Ces formes hétéroclites de traduction, qui représentent normalement l’exception dans les systèmes littéraires dits « majeurs », constituent plutôt la norme dans l’histoire de la traduction basque. Avant les années 1980, le basque ne disposait pas des conditions minimales pour garantir une production littéraire – et donc traductionnelle – saine (des traducteurs professionnels, un marché éditorial, des lecteurs basques, notamment). C’est pourquoi la traduction a, jusqu’à très récemment, été reléguée aux écrivains (souvent ecclésiastiques), qui se servaient de la traduction comme stratégie de création littéraire ou comme exercice d’écriture. C’est seulement à partir des années 1980 et surtout 1990 que des politiques de traduction ont été mises en place (programmes éditoriaux et traducteurs professionnels). Il semble que plus le basque et le marché de la littérature basque sont normalisés, plus les traductions qui en résultent sont conventionnelles.
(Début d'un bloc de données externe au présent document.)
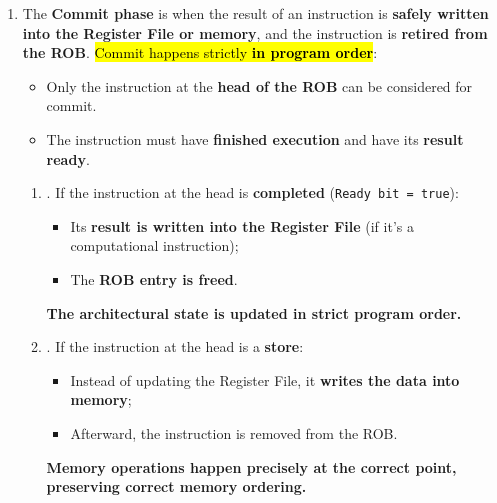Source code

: \begin{enumerate}
    \newpage

    \item {}
    
    The \textbf{Commit phase} is when the result of an instruction is \textbf{safely written into the Register File or memory}, and the instruction is \textbf{retired from the ROB}. \hl{Commit happens strictly \textbf{in program order}}:
    \begin{itemize}[label=\textcolor{Green3}{}]
        \item Only the instruction at the \textbf{head of the ROB} can be considered for commit.
        \item The instruction must have \textbf{finished execution} and have its \textbf{result ready}.
    \end{itemize}
    \begin{enumerate}
        \item {}. If the instruction at the head is \textbf{completed} (\texttt{Ready bit = true}):
        \begin{itemize}
            \item Its \textbf{result is written into the Register File} (if it's a computational instruction);
            \item The \textbf{ROB entry is freed}.
        \end{itemize}
        \textcolor{Green3}{\faIcon{\speedIcon} \textbf{The architectural state is updated in strict program order.}}

        \item {}. If the instruction at the head is a \textbf{store}:
        \begin{itemize}
            \item Instead of updating the Register File, it \textbf{writes the data into memory};
            \item Afterward, the instruction is removed from the ROB.
        \end{itemize}
        \textcolor{Green3}{\faIcon{\speedIcon} \textbf{Memory operations happen precisely at the correct point, preserving correct memory ordering.}}
        

\end{enumerate}
\end{enumerate}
Quoi qu’il en soit, une méthodologie de recherche en traduction pouvant servir à l’étude des traductions tant hétéroclites que conventionnelles, tant dans les langues hégémoniques que minorisées, devrait surmonter la définition trop restreinte tenue par le discours traditionnel de la traduction et adopter une définition plus ouverte et plus flexible qui inclurait tous les types de réécriture.